Lo que importa es pararse a considerar que nuestras democracias -laicistas y descreídas- se montan sobre la depauperación de un concepto teológico/mitológico: nuestras democracias occidentales, las mismas que se jactan de haber superado el «estadio religioso» y el «estadio filosófico» (utilizo terminología positivista que ha sido asumida, inconscientemente casi siempre, pues por supuesto hay que dudar que ningún político nuestro sepa en profundidad quién es Comte), las mismas que se ríen autosuficientes ante las concepciones religiosas del origen de la humanidad, esas mismas, son las que operan con una premisa que está extraída de una concepción mítica y religiosa del origen de la sociedad.
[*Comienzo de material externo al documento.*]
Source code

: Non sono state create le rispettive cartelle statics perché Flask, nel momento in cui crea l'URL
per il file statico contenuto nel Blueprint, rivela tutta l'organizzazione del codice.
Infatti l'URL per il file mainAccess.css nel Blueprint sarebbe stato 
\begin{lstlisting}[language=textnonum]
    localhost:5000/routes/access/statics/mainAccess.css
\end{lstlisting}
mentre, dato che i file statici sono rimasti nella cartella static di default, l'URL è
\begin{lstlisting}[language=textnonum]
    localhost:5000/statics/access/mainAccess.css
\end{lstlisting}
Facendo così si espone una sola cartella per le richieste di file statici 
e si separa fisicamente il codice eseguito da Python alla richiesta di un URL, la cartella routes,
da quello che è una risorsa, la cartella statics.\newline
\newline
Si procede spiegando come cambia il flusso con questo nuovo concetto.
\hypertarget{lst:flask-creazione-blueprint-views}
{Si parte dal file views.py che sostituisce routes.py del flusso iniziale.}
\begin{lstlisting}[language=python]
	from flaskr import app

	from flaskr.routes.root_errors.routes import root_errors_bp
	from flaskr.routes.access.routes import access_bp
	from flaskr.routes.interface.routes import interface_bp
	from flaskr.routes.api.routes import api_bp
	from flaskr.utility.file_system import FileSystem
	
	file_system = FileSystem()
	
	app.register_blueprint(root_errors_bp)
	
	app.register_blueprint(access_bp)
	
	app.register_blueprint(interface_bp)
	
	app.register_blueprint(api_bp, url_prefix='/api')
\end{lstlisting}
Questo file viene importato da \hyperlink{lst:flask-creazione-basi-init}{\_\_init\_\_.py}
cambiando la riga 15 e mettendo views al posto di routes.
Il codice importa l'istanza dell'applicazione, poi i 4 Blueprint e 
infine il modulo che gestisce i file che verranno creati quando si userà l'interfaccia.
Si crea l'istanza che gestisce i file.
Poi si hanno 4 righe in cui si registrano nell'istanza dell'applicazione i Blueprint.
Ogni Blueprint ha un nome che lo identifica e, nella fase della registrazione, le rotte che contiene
Demuestran por lo tanto que nos venden mercancía averiada.

Toda la filosofía política de la modernidad podría interpretarse como un despropósito, como una contradicción… Pero sus contradicciones, sus disparates no son más que derivaciones de un «pecado original»… Y no es el de la «manzana» en el Edén, es el del olvido de miles de años de pensamiento filosófico y teológico. Que, por eso mismo, no interesa que se conozcan en profundidad: de ahí la insidiosa y contumaz destrucción o depauperación de las Humanidades (Filosofía, Historia, Religión, Lengua y Literatura…).

¿Cómo se llegó a la democracia moderna? El papel del calvinismo ha sido estudiado por Max Weber en su clásica obra sobre las bases calvinistas del capitalismo (ahí la prosperidad económica como signo de predestinación); pero no ha sido lo suficientemente subrayado que el calvinismo también sentó las bases de la democracia, pues cuando suprimió el clero, extendiendo el sacerdocio a todos los miembros de la iglesia, afirmó el sacerdocio universal: a partir de ese momento, todo creyente es sacerdote; y poco después, todo ciudadano será soberano, al menos en la teoría. Pero Ginebra era una república teocrática, donde la Inquisición calvinista imponía (incluso con más rigor que la Inquisición española) la confesionalidad: no se lo podemos preguntar a Miguel Servet, pues la Inquisición calvinista de Ginebra lo quemó en la hoguera. Pero así fue como empezó la democracia: en una teocracia calvinista. Calvino en Ginebra. Siglos después: Jean-Jacques Rousseau, ginebrino. Paradójico, pero así es: la democracia moderna es el derivado secularizado de un estado teocrático.

Por otro lado, el mismo concepto de «progreso» proviene del pensamiento cristiano, en concreto de Leibniz que (aunque conservador en política) sostuvo que «hay un progreso perpetuo y libre del universo entero (…) que siempre está avanzando hacia más”, aunque serían Condorcet y Turgot en la Ilustración del siglo XVIII los que lo secularizarían completamente. El progresismo contemporáneo, pese a su deficitaria solidez en ideas (hoy en día es un pastiche de disparates y lugares comunes), participa «velis nolis» de un concepto lineal del tiempo que es propio de la mentalidad judeo-cristiana. En el marxismo eso adquiere proporciones incluso apocalípticas: la «lucha final» con el triunfo del proletariado es la batalla entre el bien (el proletariado) y el mal (el capitalismo): el concepto de Mesías se seculariza y colectiviza, es el proletariado el que traerá el «Paraíso» a la tierra.

La mayor parte de los conceptos políticos no son otra cosa que la secularización de conceptos teológicos (eclesiológicos, esjatológicos, etcétera). Y podríamos seguir.